Making excuses for or covering up the abuser’s behaviors.
Maybe you fib about the abuser’s whereabouts when they fail to show up somewhere. Or if the abuser disappoints your child, perhaps you reassure the child that their other parent really does love them. These practices actually further the harm of the abuser’s choices, as they permit the abuser to continue constructing a false reputation at the expense of the people around them.
Minimizing the abuse and not requiring accountability.
Abuse is not normal. Ever. If you have lowered your standards and accepted that an abuse is “just the way it is,” you’re settling for less than God intends for you. God desires mutual trust and care in your relationships, and you do not need to give someone full access to your life who has repeatedly demonstrated untrustworthiness. Boundaries are essential to minimizing your exposure to an unhealthy person.
Blaming the abuser’s past traumas or other individuals for their behavior.
Most abusers have some kind of past trauma or issue that has resulted in poor coping skills (like controlling and manipulating others). But those traumas and the people who inflicted them are not responsible for the actions an abuser chooses. There are plenty of folks who experience trauma and don’t become abusers. Identifying past traumas can help an abuser discover where healing is needed, but it does NOT excuse the behavior.
What the Bible Says About Enabling Abuse
The Bible actually speaks out against enabling abusers.
Proverbs 19:19 says:
A hot-tempered person must pay the penalty; rescue them, and you will have to do it again. (NIV)
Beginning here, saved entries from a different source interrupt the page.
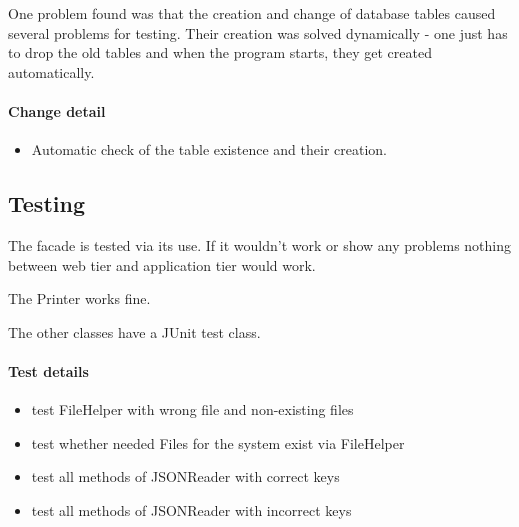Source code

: One problem found was that the creation and change of database tables caused several problems
for testing. Their creation was solved dynamically - one just has to drop the old tables and when the program starts, they get created automatically.

\paragraph{Change detail}
\begin{itemize}
  \item Automatic check of the table existence and their creation.
\end{itemize}


\subsection{Testing}
The facade is tested via its use. If it wouldn't work or show any problems
nothing between web tier and application tier would work.

The Printer works fine.

The other classes have a JUnit test class.
\paragraph{Test details}
\begin{itemize}
  \item test FileHelper with wrong file and non-existing files
  \item test whether needed Files for the system exist via FileHelper
  \item test all methods of JSONReader with correct keys
  \item test all methods of JSONReader with incorrect keys
\end{itemize}




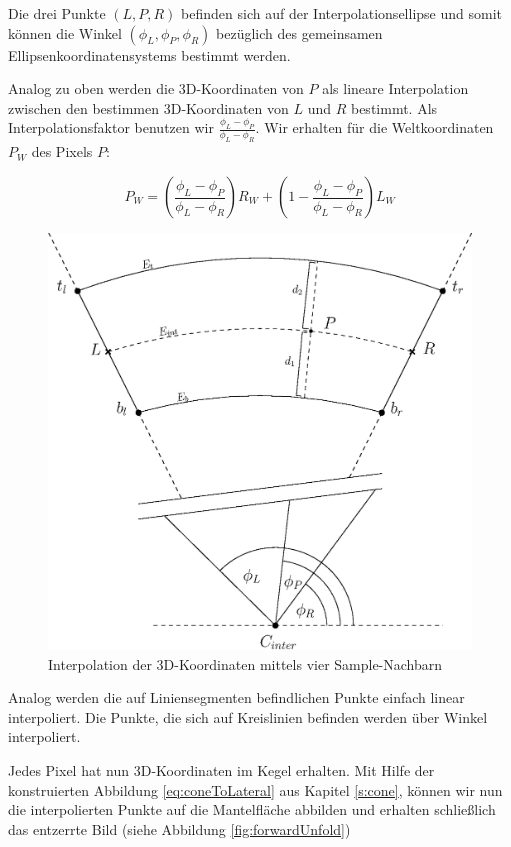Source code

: Die drei Punkte $(L, P, R)$ befinden sich auf der Interpolationsellipse und somit können die  Winkel $(\phi_L, \phi_P, \phi_R)$ bezüglich des gemeinsamen Ellipsenkoordinatensystems bestimmt werden.

Analog zu oben werden die 3D-Koordinaten von $P$ als lineare Interpolation zwischen den bestimmen 3D-Koordinaten von $L$ und $R$ bestimmt. Als Interpolationsfaktor benutzen wir
$\frac{\phi_L - \phi_P}{\phi_L - \phi_R}$. Wir erhalten für die Weltkoordinaten $P_W$ des Pixels $P$:

\[
P_W = \left(\frac{\phi_L - \phi_P}{\phi_L - \phi_R}\right) R_W + \left(1 - \frac{\phi_L - \phi_P}{\phi_L - \phi_R}\right) L_W
\]



\begin{figure}[!htb]
	\centering
	\includegraphics[scale=.6]{images/radialInterpolation.eps}
	\caption{Interpolation der 3D-Koordinaten mittels vier Sample-Nachbarn}
	\label{fig:radialInterpolation}
\end{figure}



Analog werden die auf Liniensegmenten befindlichen Punkte einfach linear interpoliert. Die Punkte, die sich auf Kreislinien befinden werden über Winkel interpoliert.

Jedes Pixel hat nun 3D-Koordinaten im Kegel erhalten. Mit Hilfe der konstruierten Abbildung \ref{eq:coneToLateral} aus Kapitel \ref{s:cone}, können wir nun die interpolierten Punkte auf die Mantelfläche abbilden und erhalten schließlich das entzerrte Bild (siehe Abbildung \ref{fig:forwardUnfold})



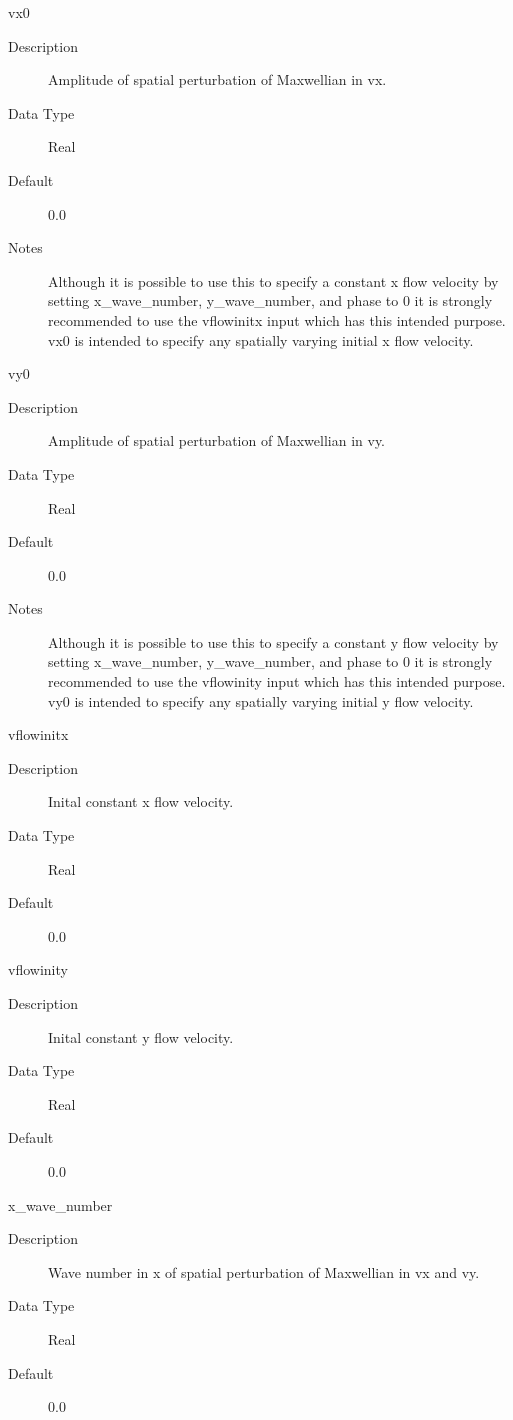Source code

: \documentclass[11pt]{amsart}
\begin{document}
vx0
\begin{description}
\item [Description] Amplitude of spatial perturbation of Maxwellian in vx.
\item [Data Type] Real
\item [Default] 0.0
\item [Notes] Although it is possible to use this to specify a constant x flow
velocity by setting x\_wave\_number, y\_wave\_number, and phase to 0 it is
strongly recommended to use the vflowinitx input which has this intended
purpose.  vx0 is intended to specify any spatially varying initial x flow
velocity.
\end{description}

vy0
\begin{description}
\item [Description] Amplitude of spatial perturbation of Maxwellian in vy.
\item [Data Type] Real
\item [Default] 0.0
\item [Notes] Although it is possible to use this to specify a constant y flow
velocity by setting x\_wave\_number, y\_wave\_number, and phase to 0 it is
strongly recommended to use the vflowinity input which has this intended
purpose.  vy0 is intended to specify any spatially varying initial y flow
velocity.
\end{description}

vflowinitx
\begin{description}
\item [Description] Inital constant x flow velocity.
\item [Data Type] Real
\item [Default] 0.0
\end{description}

vflowinity
\begin{description}
\item [Description] Inital constant y flow velocity.
\item [Data Type] Real
\item [Default] 0.0
\end{description}

x\_wave\_number
\begin{description}
\item [Description] Wave number in x of spatial perturbation of Maxwellian in
vx and vy.
\item [Data Type] Real
\item [Default] 0.0
\end{description}
\end{document}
The Bible is clear that when we interfere with the natural consequences of another person’s sin, the sin will continue.
5 Ways to Stop Enabling Abuse
The Bible states that the righteous thing to do is expose an abusive person’s sin so that it can be dealt with in the light. An abused person has the power to stop enabling habits to instead embark on the path to healing.
Stop participating in arguments.
Abusers seek any reaction they can get (positive or negative) because they crave attention and control over the emotions of others. When you stop engaging in arguments, you protect yourself from falling into their hands, and deny the abuser the sinful pleasure of knowing they still have power over you. Offering non-emotional, canned responses like, “I think we just disagree on this issue,” are helpful.
In Matthew 18, Jesus lays out the steps to confronting sin amongst believers. Get the assistance of your church in addressing the abuser’s behavior. Not all pastors and counselors are versed in handling incidents of domestic violence so we have posts on domestic violence resources for churches to help guide your conversations.
Allow consequences to play out.
Most often, experience is the best teacher—and that includes consequences.Resolve to stop making excuses to cover up the abuser’s choices. Break the silence about what’s occurring. You don’t need to all out defame the abuser’s character, but those around you (including your children) need to know the truth about the abuser’s choices. Allowing consequences to play out isn’t punishment; it’s the loving thing to do for a person who resists being reasoned with, that they might have the opportunity to turn from their sin.
Stop “fixing” behaviors.
Don’t try to be the abuser’s accountability partner. Don’t make appointments for the abuser, or create a list of books or websites they should read. Do not coddle them when they start missing appointments because they’re “doing better.” The abuser needs to develop their own plan and do the work. And for repentance to be evident there needs to be longterm established changed in behavior (at least a year) before any work on reconciling the relationship in any way should be considered. In the meantime, instead of focusing on the abuser, turn that love and compassion towards yourself and your children.
Put the responsibility for the abuse where it belongs.
And that’s on the abuser. The abuser’s family of origin is not responsible (though they may have played or continue to play a part). The person who traumatized the abuser as a child is not responsible. You are not responsible. These are lies that keep everyone locked in denial and in Satan’s grasp. Change the narrative you speak over yourself. You are a child of The King and God’s masterpiece. He has loved you with an everlasting love. God desires life and peace for you, and regardless of what has happened, that is all still available to you. When you turn your attention from the one who has hurt you and turn to God, I can promise you, you will find life.